This is my original fiction. You have my permission to link to it. If you want to use any part or all of it, give me credit.
Speed Limit: 25 mph
Your Speed: 32
Your Speed: 34
Your Speed: 35
The car whooshes past me. The driver’s on her cell phone, multitasking, of course. It reminds me of Emelie, so frantic, so focused, so impatient with olds like me. We’re just in their way.
The sign isn’t talking to me of course. I’m on the sidewalk, and I don’t think my pace, two miles an hour at best, would even register on it. These days, with the arthritis, it’s probably more like one-point-five miles. They move the sign around, the city council does, and this older neighborhood between my house and the strip mall is getting its turn for a whole month.

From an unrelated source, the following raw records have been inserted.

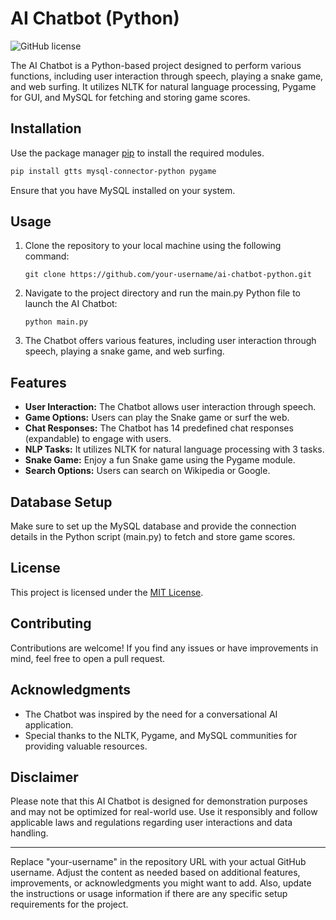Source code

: # AI Chatbot (Python)

![GitHub license](https://img.shields.io/badge/license-MIT-blue.svg)

The AI Chatbot is a Python-based project designed to perform various functions, including user interaction through speech, playing a snake game, and web surfing. It utilizes NLTK for natural language processing, Pygame for GUI, and MySQL for fetching and storing game scores.

## Installation

Use the package manager [pip](https://pip.pypa.io/en/stable/) to install the required modules.

```bash
pip install gtts mysql-connector-python pygame
```

Ensure that you have MySQL installed on your system.

## Usage

1. Clone the repository to your local machine using the following command:
   ```
   git clone https://github.com/your-username/ai-chatbot-python.git
   ```

2. Navigate to the project directory and run the main.py Python file to launch the AI Chatbot:
   ```
   python main.py
   ```

3. The Chatbot offers various features, including user interaction through speech, playing a snake game, and web surfing.

## Features

- **User Interaction:** The Chatbot allows user interaction through speech.
- **Game Options:** Users can play the Snake game or surf the web.
- **Chat Responses:** The Chatbot has 14 predefined chat responses (expandable) to engage with users.
- **NLP Tasks:** It utilizes NLTK for natural language processing with 3 tasks.
- **Snake Game:** Enjoy a fun Snake game using the Pygame module.
- **Search Options:** Users can search on Wikipedia or Google.

## Database Setup

Make sure to set up the MySQL database and provide the connection details in the Python script (main.py) to fetch and store game scores.

## License

This project is licensed under the [MIT License](LICENSE).

## Contributing

Contributions are welcome! If you find any issues or have improvements in mind, feel free to open a pull request.

## Acknowledgments

- The Chatbot was inspired by the need for a conversational AI application.
- Special thanks to the NLTK, Pygame, and MySQL communities for providing valuable resources.

## Disclaimer

Please note that this AI Chatbot is designed for demonstration purposes and may not be optimized for real-world use. Use it responsibly and follow applicable laws and regulations regarding user interactions and data handling.

---
Replace "your-username" in the repository URL with your actual GitHub username. Adjust the content as needed based on additional features, improvements, or acknowledgments you might want to add. Also, update the instructions or usage information if there are any specific setup requirements for the project.
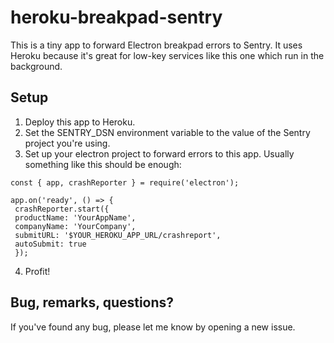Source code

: # heroku-breakpad-sentry

This is a tiny app to forward Electron breakpad errors to Sentry. It uses Heroku because it's great for low-key services like this one which run in the background.

## Setup

1. Deploy this app to Heroku.
2. Set the SENTRY_DSN environment variable to the value of the Sentry project you're using.
3. Set up your electron project to forward errors to this app. Usually something like this should be enough:
```
const { app, crashReporter } = require('electron');

app.on('ready', () => {
 crashReporter.start({
 productName: 'YourAppName',
 companyName: 'YourCompany',
 submitURL: '$YOUR_HEROKU_APP_URL/crashreport',
 autoSubmit: true
 });
```
4. Profit!

## Bug, remarks, questions?

If you've found any bug, please let me know by opening a new issue.
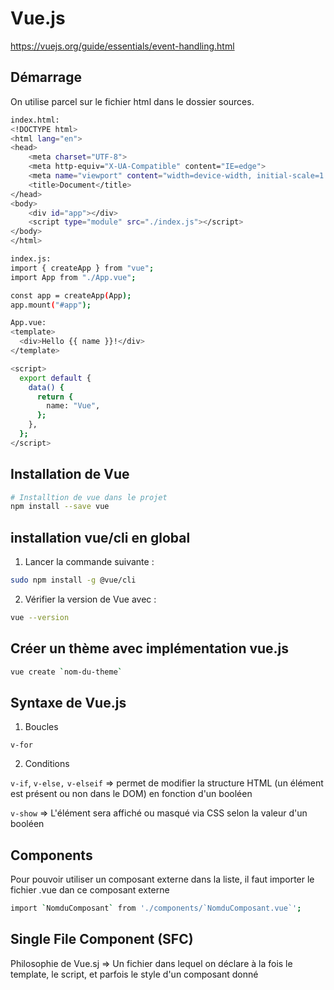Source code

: # Vue.js

https://vuejs.org/guide/essentials/event-handling.html

## Démarrage

On utilise parcel sur le fichier html dans le dossier sources.

```sh
index.html:
<!DOCTYPE html>
<html lang="en">
<head>
    <meta charset="UTF-8">
    <meta http-equiv="X-UA-Compatible" content="IE=edge">
    <meta name="viewport" content="width=device-width, initial-scale=1.0">
    <title>Document</title>
</head>
<body>
    <div id="app"></div>
    <script type="module" src="./index.js"></script>
</body>
</html>
```
```sh
index.js:
import { createApp } from "vue";
import App from "./App.vue";

const app = createApp(App);
app.mount("#app");
```

```sh
App.vue:
<template>
  <div>Hello {{ name }}!</div>
</template>

<script>
  export default {
    data() {
      return {
        name: "Vue",
      };
    },
  };
</script>
```

## Installation de Vue

```sh
# Installtion de vue dans le projet
npm install --save vue
```

## installation vue/cli en global

1. Lancer la commande suivante :

```sh
sudo npm install -g @vue/cli
```

2. Vérifier la version de Vue avec :

```sh
vue --version
```

## Créer un thème avec implémentation vue.js

```sh
vue create `nom-du-theme`
```

## Syntaxe de Vue.js

1. Boucles

`v-for`

2. Conditions

`v-if`,
`v-else,`
`v-elseif` 
=> permet de modifier la structure HTML (un élément est présent ou non dans le DOM) en fonction d'un booléen

`v-show` => 
L'élément sera affiché ou masqué via CSS selon la valeur d'un booléen

## Components

Pour pouvoir utiliser un composant externe dans la liste, il faut importer le fichier .vue dan ce composant externe

```sh
import `NomduComposant` from './components/`NomduComposant.vue`';
```

## Single File Component (SFC)

Philosophie de Vue.sj => Un fichier dans lequel on déclare à la fois le template, le script, et parfois le style d'un composant donné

I walk through this neighborhood five or six times a week on my way to the grocery store or the bank. I’ve walked it for about thirty-five years now. Henry and I used to walk it together. Now I walk it alone. I cross the little bridge over the dry creek-bed between my housing tract and this one. It’s a mile and half each way. I’ve watched this neighborhood grow, mature and gray. I watched the second-hand cars morph into glossy SUVs. Previously-owned economy cars bloomed in front of the homes, as the children reached driving age, then vanished as offspring went off to college, work, families of their own. Motorhomes replaced the cars, retirees indulging their dreams of freedom, of travel. Lately, white vans with names like “Mobility Solutions” and “Warm Hands Living Assistance” have replaced the motorhomes. Next will come the estate sale vans. My life marches along in those same steps. Someday Emelie will have an estate sale, put my house on the market, and the cycle will repeat. I know it’s coming, but each day, when I’m walking, it doesn’t feel like it’s coming. I feel like I’m still a young mom with a brilliant, beautiful daughter, a miraculous late-in-life child, a daughter who likes me.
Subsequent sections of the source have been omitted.